Republicans on the commission cried foul in a Dec. 30, 2021 lawsuit. In their complaint, they urged the New Jersey Supreme Court to jettison the Democrats’ map, contending that Wallace’s action undermined the constitutional structure of the commission and was “arbitrary, capricious, and unreasonable.”
In Wallace’s Words…
In expounding on his decision, Wallace stated that when the Democrats’ six commission members presented their proposed map, each “referred to various citizen recommendations presented during the public hearings (on redistricting). The Republicans, on the other hand, presented their proposed districts by their experts and did not refer to public testimony to the degree the Democrats did. Thus, the Democrats’ presentation helped to reinforce my decision to select their map.”
He added: “In stating that I would vote for the Democrats’ map because the prior map was formulated by the Republicans, I did so because just as the principles reflected in the Republican 2011 map produced competitive elections throughout the prior decade, I believed it would be fair to allow the Democratic principles reflected in their map to attempt to do the same for the coming decade.”

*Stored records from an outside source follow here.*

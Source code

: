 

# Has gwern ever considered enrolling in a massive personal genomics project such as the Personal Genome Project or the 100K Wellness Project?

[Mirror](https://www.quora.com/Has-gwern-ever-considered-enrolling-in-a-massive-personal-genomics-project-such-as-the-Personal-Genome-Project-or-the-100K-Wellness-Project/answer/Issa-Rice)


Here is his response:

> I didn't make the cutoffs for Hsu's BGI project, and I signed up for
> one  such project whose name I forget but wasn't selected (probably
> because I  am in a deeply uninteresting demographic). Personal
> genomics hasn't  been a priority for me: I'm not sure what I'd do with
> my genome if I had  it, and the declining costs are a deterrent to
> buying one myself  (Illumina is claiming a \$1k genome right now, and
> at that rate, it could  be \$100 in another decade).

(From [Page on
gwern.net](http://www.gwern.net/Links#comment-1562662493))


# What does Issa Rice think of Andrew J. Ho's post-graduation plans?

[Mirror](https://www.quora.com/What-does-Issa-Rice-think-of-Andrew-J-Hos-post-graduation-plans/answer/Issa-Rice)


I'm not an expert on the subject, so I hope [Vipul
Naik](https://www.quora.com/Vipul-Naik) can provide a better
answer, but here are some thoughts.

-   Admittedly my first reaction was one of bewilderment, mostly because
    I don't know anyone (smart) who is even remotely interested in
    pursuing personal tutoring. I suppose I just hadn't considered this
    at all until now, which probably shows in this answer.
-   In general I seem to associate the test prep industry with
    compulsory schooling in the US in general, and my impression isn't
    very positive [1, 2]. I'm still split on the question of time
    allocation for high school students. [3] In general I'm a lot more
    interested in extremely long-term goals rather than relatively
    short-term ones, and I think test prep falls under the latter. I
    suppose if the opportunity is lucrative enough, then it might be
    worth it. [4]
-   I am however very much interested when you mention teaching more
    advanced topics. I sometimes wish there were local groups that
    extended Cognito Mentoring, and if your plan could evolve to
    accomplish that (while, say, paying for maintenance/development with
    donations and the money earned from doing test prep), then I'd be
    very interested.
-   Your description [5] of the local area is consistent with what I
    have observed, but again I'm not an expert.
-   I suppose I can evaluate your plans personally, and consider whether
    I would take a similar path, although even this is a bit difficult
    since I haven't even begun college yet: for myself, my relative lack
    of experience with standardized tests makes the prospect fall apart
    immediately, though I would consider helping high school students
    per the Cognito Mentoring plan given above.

The retired judge concluded his letter to the court, stating that he voted for the Democrats’ map “for the additional reasons that their map better met the standard for Partisan Fairness and the Democrats gave a more impressive presentation of the reasons for the districts utilizing citizen testimony from the public hearings.”
GOP Redistricting Commission Chairman Doug Steinhardt rejected Wallace’s explanation.
“As predicted, Chairman Wallace made an anemic attempt to backtrack on a clear statement he read from a script at the hearing. The notion that the Democrats’ map is better on political fairness is as ridiculous and it is indefensible,’ Steinhardt tweeted Jan. 11.
Democrats Defend Their Map
Days earlier, the New Jersey Democratic State Committee urged Garden State Republicans to “stop undermining” the redistricting process.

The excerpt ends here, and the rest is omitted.